Le symptôme principal est une sensation désagréable dans les jambes que le patient décrit comme un inconfort, des démangeaisons, des picotements, des crampes, un choc électrique, une piqûre d’épingle ou quelque chose qui se déplace profondément dans les jambes, tandis que seul un petit pourcentage de patients rapportent également de la douleur; ces sensations peuvent survenir n’importe où dans le corps, mais sont généralement ressenties dans les jambes et ensuite dans les bras. Les symptômes ont tendance à augmenter pendant les périodes d’inactivité, lorsque le patient est en position assise ou pendant le reste de la journée, en particulier le soir et la nuit lorsque l’individu se couche. D’où une difficulté à s’endormir ou à le maintenir, ce qui entraîne une perturbation de la concentration pendant la journée et pendant les heures de travail.

Les sensations désagréables associées au SJSR peuvent varier en intensité. Des périodes de repos plus longues sont généralement liées à une plus grande probabilité d’apparition des symptômes et à une plus grande intensité.
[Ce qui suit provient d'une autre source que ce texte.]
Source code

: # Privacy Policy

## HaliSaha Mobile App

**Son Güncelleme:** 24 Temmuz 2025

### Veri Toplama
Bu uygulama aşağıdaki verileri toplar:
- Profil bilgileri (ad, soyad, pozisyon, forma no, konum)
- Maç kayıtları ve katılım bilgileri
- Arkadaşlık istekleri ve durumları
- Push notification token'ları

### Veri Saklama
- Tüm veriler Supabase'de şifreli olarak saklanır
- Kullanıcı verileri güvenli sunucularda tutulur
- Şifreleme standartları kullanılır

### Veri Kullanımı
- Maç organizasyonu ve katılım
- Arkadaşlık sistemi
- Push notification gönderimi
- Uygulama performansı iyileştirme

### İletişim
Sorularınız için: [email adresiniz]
Ce stimulus est suivi d’un besoin irrépressible de bouger le membre affecté, une agitation motrice.

Beaucoup, cependant, sont des sujets qui ne rapportent aucune sensation désagréable sauf le simple besoin de bouger les jambes.
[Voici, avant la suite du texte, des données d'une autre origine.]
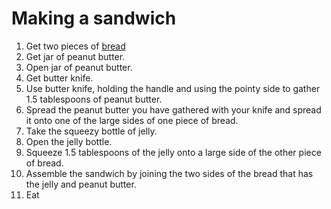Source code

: # Making a sandwich

1. Get two pieces of [bread](making_bread.md)  
2. Get jar of peanut butter.
3. Open jar of peanut butter.
4. Get butter knife.
5. Use butter knife, holding the handle and using the pointy side to gather 1.5 tablespoons of peanut butter.
6. Spread the peanut butter you have gathered with your knife and spread it onto one of the large sides of one piece of bread.
7. Take the squeezy bottle of jelly.
8. Open the jelly bottle.
9. Squeeze 1.5 tablespoons of the jelly onto a large side of the other piece of bread.
10. Assemble the sandwich by joining the two sides of the bread that has the jelly and peanut butter.
11. Eat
Les patients ressentent le besoin de bouger, de marcher, de faire du vélo et de faire d’autres activités physiques qui peuvent apporter un soulagement, un soulagement qui commence généralement dès que le patient commence à bouger ou peu de temps après et se poursuit pendant la durée de l’activité motrice. La marche est l’activité motrice la plus efficace pour ceux qui se plaignent des symptômes les plus graves. Des mouvements constants et rapides des membres inférieurs sont effectués pour garder les stimuli à distance sans marcher. Les symptômes s’aggravent plutôt au repos, dans des proportions variables selon le degré de gravité de la pathologie, le degré de repos et la durée d’inactivité, et s’aggravent également le soir et aux premières heures de la nuit.

Le diagnostic est dérivé des données communiquées par le patient au médecin.
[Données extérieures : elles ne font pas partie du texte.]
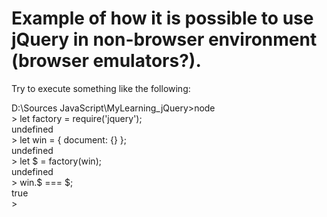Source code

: Example of how it is possible to use jQuery in non-browser environment (browser emulators?).
============================================================================================
Try to execute something like the following:


D:\Sources JavaScript\MyLearning_jQuery>node\
\> let factory = require('jquery');\
undefined\
\> let win = { document: {} };\
undefined\
\> let $ = factory(win);\
undefined\
\> win.$ === $;\
true\
\>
À l’heure actuelle, aucune enquête de laboratoire ne peut confirmer le diagnostic clinique; cependant, l’examen physique général et les analyses de laboratoire peuvent mettre en évidence des troubles associés liés à une forme secondaire du syndrome. Certaines personnes ont besoin d’une étude spécifique et minutieuse du sommeil pour déterminer d’autres causes possibles de leurs maux.

Prévention et traitement

Premièrement, il est nécessaire d’identifier au cas par cas quelles sont les habitudes de vie et les activités du patient qui aggravent ou améliorent les symptômes du syndrome. Tout d’abord, bien sûr, il est important de maintenir un mode de vie correct.

Dans le cas où vous êtes confronté à une forme secondaire, vous devez traiter la pathologie associée ou arrêter de prendre le médicament déclencheur. Lorsque les symptômes n’ont pas tendance à disparaître, il est possible, sous indication médicale stricte, de recourir à des médicaments tels que les dopaminoagonistes (ropirinol, pramipexole, rotigotine), les opioïdes, les benzodiazépines et les anticonvulsivants (gabapentine). À l’heure actuelle, aucun médicament spécifique n’a été officiellement approuvé pour le traitement du SJSR et les catégories de médicaments mentionnées ci-dessus peuvent être choisies par le médecin en tant que soi-disant médicaments. off-label.

La thérapie pharmacologique n’est pas décisive et il ne faut pas oublier qu’elle peut provoquer des effets secondaires importants, donc une prudence maximale est requise: dans certains cas, en effet, les médicaments peuvent s’intensifier et augmenter les symptômes.[[M.R., G.G.]